**Problem requirements:** Check each line of the material that follows, and copy those holding the string "Výdrž".

**Information supplied:**

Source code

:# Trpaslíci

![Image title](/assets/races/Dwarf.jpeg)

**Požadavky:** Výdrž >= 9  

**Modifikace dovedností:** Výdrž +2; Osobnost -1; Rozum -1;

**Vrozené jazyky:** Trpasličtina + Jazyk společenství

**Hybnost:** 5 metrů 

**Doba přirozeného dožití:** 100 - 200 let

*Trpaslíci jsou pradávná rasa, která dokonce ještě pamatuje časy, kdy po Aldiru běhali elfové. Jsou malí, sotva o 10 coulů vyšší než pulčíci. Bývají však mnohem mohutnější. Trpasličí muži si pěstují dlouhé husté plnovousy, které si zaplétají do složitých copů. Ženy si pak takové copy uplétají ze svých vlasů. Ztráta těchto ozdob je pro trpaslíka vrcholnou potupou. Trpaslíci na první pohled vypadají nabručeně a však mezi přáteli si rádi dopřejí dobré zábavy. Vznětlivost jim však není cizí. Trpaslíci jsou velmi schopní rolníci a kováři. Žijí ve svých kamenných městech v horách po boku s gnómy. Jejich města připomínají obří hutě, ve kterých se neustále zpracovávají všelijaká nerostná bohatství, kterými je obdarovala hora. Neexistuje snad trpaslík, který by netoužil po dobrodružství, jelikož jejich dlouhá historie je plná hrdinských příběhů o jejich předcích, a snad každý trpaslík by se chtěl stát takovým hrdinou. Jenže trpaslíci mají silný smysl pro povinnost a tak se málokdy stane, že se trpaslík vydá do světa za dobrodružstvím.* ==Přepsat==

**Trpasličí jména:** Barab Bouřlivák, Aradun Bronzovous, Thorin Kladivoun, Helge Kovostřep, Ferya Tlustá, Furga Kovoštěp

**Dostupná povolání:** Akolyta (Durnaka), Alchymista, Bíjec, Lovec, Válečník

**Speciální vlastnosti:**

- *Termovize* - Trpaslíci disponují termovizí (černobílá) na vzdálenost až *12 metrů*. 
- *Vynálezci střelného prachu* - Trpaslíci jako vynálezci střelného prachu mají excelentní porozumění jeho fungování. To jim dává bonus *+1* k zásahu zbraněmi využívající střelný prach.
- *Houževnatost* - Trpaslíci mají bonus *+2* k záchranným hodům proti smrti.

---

**Solution for this problem:**
**Požadavky:** Výdrž >= 9  
**Modifikace dovedností:** Výdrž +2; Osobnost -1; Rozum -1;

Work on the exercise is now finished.